Upgrade Arrow to 0.15 #683

rshkv · 2020-05-23T19:07:35Z

Change

This upgrades Arrow to 0.15.1 and requires 0.15 in pyspark and r-spark clients.

Commits

Taking SPARK-29376 (apache#26133), which upgrades Arrow to 0.15.1 and requires a pyarrow minimum of the same. Upgrading SparkR came after this. I understand we can worry about Arrow-serialization in SparkR independently.
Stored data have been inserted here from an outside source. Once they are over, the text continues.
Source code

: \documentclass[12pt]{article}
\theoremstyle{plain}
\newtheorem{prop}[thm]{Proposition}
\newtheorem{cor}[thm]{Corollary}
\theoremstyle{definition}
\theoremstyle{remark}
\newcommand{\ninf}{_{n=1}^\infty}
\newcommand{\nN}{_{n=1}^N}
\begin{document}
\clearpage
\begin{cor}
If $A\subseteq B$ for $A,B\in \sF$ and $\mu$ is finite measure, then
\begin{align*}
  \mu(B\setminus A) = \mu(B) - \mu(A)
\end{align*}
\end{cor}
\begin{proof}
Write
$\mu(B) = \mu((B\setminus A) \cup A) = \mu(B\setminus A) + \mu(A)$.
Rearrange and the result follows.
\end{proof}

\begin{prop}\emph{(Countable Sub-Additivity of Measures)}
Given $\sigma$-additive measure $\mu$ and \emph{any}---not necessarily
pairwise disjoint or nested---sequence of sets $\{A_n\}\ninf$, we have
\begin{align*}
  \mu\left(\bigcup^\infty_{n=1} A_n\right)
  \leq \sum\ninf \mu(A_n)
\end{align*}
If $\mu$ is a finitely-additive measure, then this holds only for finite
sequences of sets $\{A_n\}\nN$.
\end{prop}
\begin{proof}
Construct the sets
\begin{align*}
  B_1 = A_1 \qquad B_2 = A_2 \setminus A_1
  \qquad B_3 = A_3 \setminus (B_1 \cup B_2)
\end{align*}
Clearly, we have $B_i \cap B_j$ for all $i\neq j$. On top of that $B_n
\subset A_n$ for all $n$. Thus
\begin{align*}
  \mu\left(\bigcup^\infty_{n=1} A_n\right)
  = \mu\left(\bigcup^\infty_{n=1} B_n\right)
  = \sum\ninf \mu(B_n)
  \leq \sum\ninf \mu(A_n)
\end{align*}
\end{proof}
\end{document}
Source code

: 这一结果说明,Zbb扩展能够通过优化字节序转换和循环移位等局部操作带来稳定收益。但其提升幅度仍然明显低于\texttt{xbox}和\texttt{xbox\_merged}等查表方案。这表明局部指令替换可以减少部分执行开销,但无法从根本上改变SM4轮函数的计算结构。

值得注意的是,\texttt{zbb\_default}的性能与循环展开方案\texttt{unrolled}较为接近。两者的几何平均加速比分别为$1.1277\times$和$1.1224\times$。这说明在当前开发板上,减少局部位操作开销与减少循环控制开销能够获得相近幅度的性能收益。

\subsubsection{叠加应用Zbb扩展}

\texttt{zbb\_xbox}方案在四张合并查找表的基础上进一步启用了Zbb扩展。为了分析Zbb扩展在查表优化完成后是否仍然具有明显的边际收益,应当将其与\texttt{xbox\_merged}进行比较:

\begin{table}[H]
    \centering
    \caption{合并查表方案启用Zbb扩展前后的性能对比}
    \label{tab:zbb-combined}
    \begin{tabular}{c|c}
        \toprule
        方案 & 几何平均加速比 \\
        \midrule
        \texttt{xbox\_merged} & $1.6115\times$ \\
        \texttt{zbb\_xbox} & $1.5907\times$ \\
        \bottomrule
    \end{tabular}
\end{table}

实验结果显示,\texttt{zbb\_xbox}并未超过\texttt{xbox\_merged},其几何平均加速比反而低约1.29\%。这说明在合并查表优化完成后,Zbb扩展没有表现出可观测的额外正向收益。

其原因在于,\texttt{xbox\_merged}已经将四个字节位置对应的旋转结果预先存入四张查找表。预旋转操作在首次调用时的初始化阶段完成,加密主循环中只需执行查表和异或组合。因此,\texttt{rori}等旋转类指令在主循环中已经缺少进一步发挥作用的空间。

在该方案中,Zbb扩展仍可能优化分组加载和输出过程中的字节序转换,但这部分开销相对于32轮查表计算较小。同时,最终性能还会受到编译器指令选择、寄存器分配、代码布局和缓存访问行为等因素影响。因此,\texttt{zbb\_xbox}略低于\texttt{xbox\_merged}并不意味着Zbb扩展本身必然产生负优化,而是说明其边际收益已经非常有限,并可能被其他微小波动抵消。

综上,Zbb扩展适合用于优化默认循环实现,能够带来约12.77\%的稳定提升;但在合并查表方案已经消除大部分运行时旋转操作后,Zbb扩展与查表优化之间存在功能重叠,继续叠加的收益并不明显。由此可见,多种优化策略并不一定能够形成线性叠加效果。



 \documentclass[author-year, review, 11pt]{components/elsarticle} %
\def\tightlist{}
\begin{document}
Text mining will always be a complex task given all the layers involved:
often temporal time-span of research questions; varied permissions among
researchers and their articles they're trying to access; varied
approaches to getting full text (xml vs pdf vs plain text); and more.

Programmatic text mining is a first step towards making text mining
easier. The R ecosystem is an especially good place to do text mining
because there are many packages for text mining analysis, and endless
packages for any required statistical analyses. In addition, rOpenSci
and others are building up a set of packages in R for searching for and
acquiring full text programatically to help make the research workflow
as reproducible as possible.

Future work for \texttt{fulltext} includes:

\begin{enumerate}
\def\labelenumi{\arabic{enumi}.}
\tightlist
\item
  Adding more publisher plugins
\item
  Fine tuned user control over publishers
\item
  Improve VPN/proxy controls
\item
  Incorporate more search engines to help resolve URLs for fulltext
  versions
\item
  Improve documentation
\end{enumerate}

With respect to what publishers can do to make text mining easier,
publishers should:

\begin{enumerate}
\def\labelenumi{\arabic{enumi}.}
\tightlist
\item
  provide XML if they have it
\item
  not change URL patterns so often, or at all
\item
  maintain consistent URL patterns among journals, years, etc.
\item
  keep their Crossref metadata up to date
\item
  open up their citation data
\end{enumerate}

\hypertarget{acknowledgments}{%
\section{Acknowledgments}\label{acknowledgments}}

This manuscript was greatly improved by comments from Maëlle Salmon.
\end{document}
[SPARK-29376][SQL][PYTHON] Upgrade Apache Arrow to version 0.15.1
[SPARK-29367][DOC] Add compatibility note for Arrow 0.15.0 to SQL guide
[SPARK-29378][R] Upgrade SparkR to use Arrow 0.15 API
[SPARK-31701][R][SQL] Bump up the minimum Arrow version as 0.15.1 in SparkR

How was this patch tested?

Existing tests. Minus Arrow tests in SparkR because we don't install r-arrow.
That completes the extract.